**Source texts of formatted documents:**
============================================================
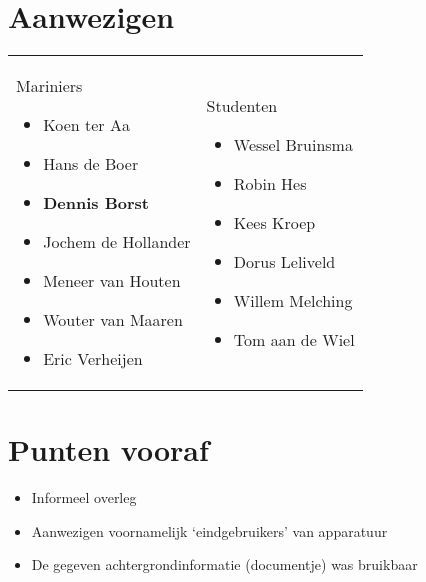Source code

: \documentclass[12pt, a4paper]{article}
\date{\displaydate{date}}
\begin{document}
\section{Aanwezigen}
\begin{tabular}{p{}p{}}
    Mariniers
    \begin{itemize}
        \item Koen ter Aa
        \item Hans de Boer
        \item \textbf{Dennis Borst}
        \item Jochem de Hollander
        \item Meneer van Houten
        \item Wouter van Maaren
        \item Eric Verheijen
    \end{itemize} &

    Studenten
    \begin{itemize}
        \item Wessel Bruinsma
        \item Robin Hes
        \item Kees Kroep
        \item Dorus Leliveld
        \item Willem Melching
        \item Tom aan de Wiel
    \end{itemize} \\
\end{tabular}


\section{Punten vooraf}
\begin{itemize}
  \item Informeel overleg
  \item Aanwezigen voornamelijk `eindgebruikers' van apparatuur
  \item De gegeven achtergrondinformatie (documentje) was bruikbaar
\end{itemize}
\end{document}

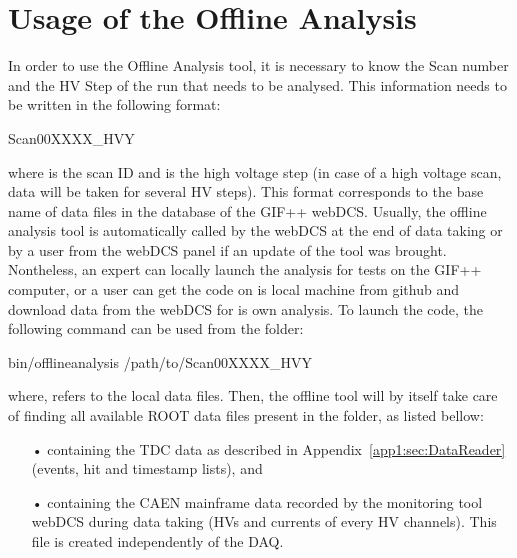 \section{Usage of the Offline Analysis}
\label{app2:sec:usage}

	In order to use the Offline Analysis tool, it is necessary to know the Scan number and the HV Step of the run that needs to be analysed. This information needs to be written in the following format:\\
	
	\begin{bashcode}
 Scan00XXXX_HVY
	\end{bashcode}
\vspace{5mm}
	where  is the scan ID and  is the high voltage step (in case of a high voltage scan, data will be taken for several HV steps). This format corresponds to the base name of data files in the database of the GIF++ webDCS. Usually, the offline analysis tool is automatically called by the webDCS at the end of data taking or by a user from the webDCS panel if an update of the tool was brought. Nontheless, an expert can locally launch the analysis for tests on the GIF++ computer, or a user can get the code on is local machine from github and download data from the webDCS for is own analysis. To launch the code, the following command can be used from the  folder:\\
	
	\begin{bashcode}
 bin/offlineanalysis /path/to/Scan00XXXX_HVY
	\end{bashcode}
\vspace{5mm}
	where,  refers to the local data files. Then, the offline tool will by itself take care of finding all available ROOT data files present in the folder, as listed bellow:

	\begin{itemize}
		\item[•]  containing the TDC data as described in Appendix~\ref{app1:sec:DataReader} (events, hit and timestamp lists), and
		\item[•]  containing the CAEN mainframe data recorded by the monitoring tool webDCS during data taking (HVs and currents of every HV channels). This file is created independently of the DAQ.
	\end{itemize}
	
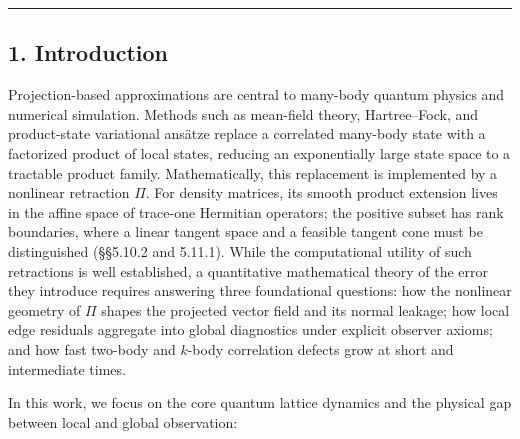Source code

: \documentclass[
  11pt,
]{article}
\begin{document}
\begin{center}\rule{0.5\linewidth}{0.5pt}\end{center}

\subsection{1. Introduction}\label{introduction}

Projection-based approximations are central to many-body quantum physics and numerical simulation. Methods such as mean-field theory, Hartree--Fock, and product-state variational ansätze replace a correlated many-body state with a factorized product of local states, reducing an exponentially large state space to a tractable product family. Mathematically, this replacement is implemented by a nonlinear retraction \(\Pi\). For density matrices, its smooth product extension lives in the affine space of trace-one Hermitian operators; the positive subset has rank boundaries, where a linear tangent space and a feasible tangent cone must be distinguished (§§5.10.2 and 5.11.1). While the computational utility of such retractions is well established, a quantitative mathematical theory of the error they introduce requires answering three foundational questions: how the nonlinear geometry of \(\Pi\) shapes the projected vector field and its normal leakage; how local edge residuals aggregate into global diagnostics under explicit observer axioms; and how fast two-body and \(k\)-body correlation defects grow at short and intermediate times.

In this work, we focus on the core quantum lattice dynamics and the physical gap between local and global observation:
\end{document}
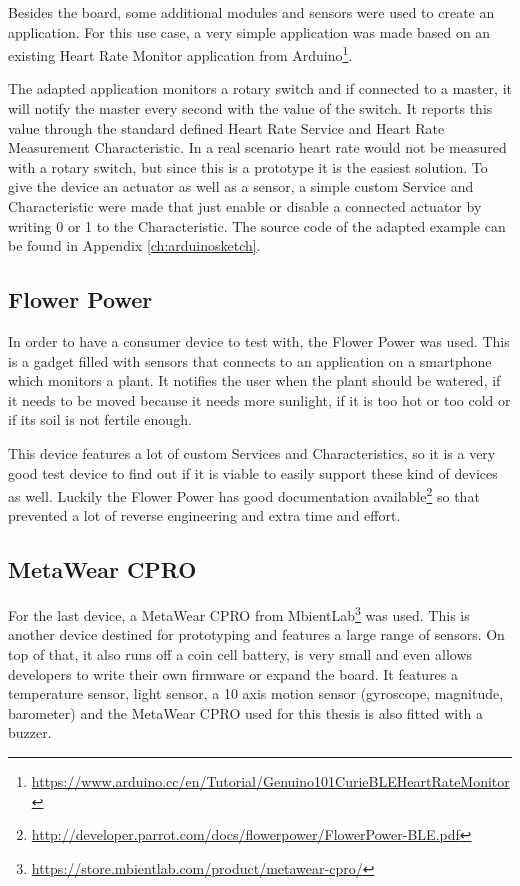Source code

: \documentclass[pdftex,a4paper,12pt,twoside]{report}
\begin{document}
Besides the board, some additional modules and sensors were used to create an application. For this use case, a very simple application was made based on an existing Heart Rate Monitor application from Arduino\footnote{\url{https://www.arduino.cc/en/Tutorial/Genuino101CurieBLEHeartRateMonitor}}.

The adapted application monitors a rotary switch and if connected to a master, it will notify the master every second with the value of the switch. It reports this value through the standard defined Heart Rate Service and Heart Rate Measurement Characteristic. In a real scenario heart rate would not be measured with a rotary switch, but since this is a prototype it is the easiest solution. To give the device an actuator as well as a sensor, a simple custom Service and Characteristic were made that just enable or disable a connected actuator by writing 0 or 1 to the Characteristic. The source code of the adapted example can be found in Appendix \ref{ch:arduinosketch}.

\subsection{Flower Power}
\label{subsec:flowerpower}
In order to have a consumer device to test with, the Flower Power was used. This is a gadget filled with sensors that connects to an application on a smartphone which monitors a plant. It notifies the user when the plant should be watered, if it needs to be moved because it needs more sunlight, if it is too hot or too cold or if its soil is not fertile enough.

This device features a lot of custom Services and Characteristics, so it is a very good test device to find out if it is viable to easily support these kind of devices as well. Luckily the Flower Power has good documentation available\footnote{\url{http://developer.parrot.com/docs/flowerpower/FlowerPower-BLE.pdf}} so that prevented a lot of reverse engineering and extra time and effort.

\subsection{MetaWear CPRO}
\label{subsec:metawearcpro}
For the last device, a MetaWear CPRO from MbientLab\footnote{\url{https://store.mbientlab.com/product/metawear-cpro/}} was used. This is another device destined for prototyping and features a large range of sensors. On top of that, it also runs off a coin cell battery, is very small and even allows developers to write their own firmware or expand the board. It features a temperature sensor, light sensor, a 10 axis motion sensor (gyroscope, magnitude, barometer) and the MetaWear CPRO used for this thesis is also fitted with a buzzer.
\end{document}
============================================================
Set down a word-for-word copy of the records, dropping any picture.

Source code

: \documentclass[12pt, a4paper]{article}
\date{\displaydate{date}}
\begin{document}
\section{Aanwezigen}
\begin{tabular}{p{}p{}}
    Mariniers
    \begin{itemize}
        \item Koen ter Aa
        \item Hans de Boer
        \item \textbf{Dennis Borst}
        \item Jochem de Hollander
        \item Meneer van Houten
        \item Wouter van Maaren
        \item Eric Verheijen
    \end{itemize} &

    Studenten
    \begin{itemize}
        \item Wessel Bruinsma
        \item Robin Hes
        \item Kees Kroep
        \item Dorus Leliveld
        \item Willem Melching
        \item Tom aan de Wiel
    \end{itemize} \\
\end{tabular}


\section{Punten vooraf}
\begin{itemize}
  \item Informeel overleg
  \item Aanwezigen voornamelijk `eindgebruikers' van apparatuur
  \item De gegeven achtergrondinformatie (documentje) was bruikbaar
\end{itemize}
\end{document}

 \section{Usage of the Offline Analysis}
\label{app2:sec:usage}

	In order to use the Offline Analysis tool, it is necessary to know the Scan number and the HV Step of the run that needs to be analysed. This information needs to be written in the following format:\\
	
	\begin{bashcode}
 Scan00XXXX_HVY
	\end{bashcode}
\vspace{5mm}
	where  is the scan ID and  is the high voltage step (in case of a high voltage scan, data will be taken for several HV steps). This format corresponds to the base name of data files in the database of the GIF++ webDCS. Usually, the offline analysis tool is automatically called by the webDCS at the end of data taking or by a user from the webDCS panel if an update of the tool was brought. Nontheless, an expert can locally launch the analysis for tests on the GIF++ computer, or a user can get the code on is local machine from github and download data from the webDCS for is own analysis. To launch the code, the following command can be used from the  folder:\\
	
	\begin{bashcode}
 bin/offlineanalysis /path/to/Scan00XXXX_HVY
	\end{bashcode}
\vspace{5mm}
	where,  refers to the local data files. Then, the offline tool will by itself take care of finding all available ROOT data files present in the folder, as listed bellow:

	\begin{itemize}
		\item[•]  containing the TDC data as described in Appendix~\ref{app1:sec:DataReader} (events, hit and timestamp lists), and
		\item[•]  containing the CAEN mainframe data recorded by the monitoring tool webDCS during data taking (HVs and currents of every HV channels). This file is created independently of the DAQ.
	\end{itemize}
	
Source code

: \documentclass[
  11pt,
]{article}
\begin{document}
\begin{center}\rule{0.5\linewidth}{0.5pt}\end{center}

\subsection{1. Introduction}\label{introduction}

Projection-based approximations are central to many-body quantum physics and numerical simulation. Methods such as mean-field theory, Hartree--Fock, and product-state variational ansätze replace a correlated many-body state with a factorized product of local states, reducing an exponentially large state space to a tractable product family. Mathematically, this replacement is implemented by a nonlinear retraction \(\Pi\). For density matrices, its smooth product extension lives in the affine space of trace-one Hermitian operators; the positive subset has rank boundaries, where a linear tangent space and a feasible tangent cone must be distinguished (§§5.10.2 and 5.11.1). While the computational utility of such retractions is well established, a quantitative mathematical theory of the error they introduce requires answering three foundational questions: how the nonlinear geometry of \(\Pi\) shapes the projected vector field and its normal leakage; how local edge residuals aggregate into global diagnostics under explicit observer axioms; and how fast two-body and \(k\)-body correlation defects grow at short and intermediate times.

In this work, we focus on the core quantum lattice dynamics and the physical gap between local and global observation:
\end{document}
Source code

: \documentclass[pdftex,a4paper,12pt,twoside]{report}
\begin{document}
Besides the board, some additional modules and sensors were used to create an application. For this use case, a very simple application was made based on an existing Heart Rate Monitor application from Arduino\footnote{\url{https://www.arduino.cc/en/Tutorial/Genuino101CurieBLEHeartRateMonitor}}.

The adapted application monitors a rotary switch and if connected to a master, it will notify the master every second with the value of the switch. It reports this value through the standard defined Heart Rate Service and Heart Rate Measurement Characteristic. In a real scenario heart rate would not be measured with a rotary switch, but since this is a prototype it is the easiest solution. To give the device an actuator as well as a sensor, a simple custom Service and Characteristic were made that just enable or disable a connected actuator by writing 0 or 1 to the Characteristic. The source code of the adapted example can be found in Appendix \ref{ch:arduinosketch}.

\subsection{Flower Power}
\label{subsec:flowerpower}
In order to have a consumer device to test with, the Flower Power was used. This is a gadget filled with sensors that connects to an application on a smartphone which monitors a plant. It notifies the user when the plant should be watered, if it needs to be moved because it needs more sunlight, if it is too hot or too cold or if its soil is not fertile enough.

This device features a lot of custom Services and Characteristics, so it is a very good test device to find out if it is viable to easily support these kind of devices as well. Luckily the Flower Power has good documentation available\footnote{\url{http://developer.parrot.com/docs/flowerpower/FlowerPower-BLE.pdf}} so that prevented a lot of reverse engineering and extra time and effort.

\subsection{MetaWear CPRO}
\label{subsec:metawearcpro}
For the last device, a MetaWear CPRO from MbientLab\footnote{\url{https://store.mbientlab.com/product/metawear-cpro/}} was used. This is another device destined for prototyping and features a large range of sensors. On top of that, it also runs off a coin cell battery, is very small and even allows developers to write their own firmware or expand the board. It features a temperature sensor, light sensor, a 10 axis motion sensor (gyroscope, magnitude, barometer) and the MetaWear CPRO used for this thesis is also fitted with a buzzer.
\end{document}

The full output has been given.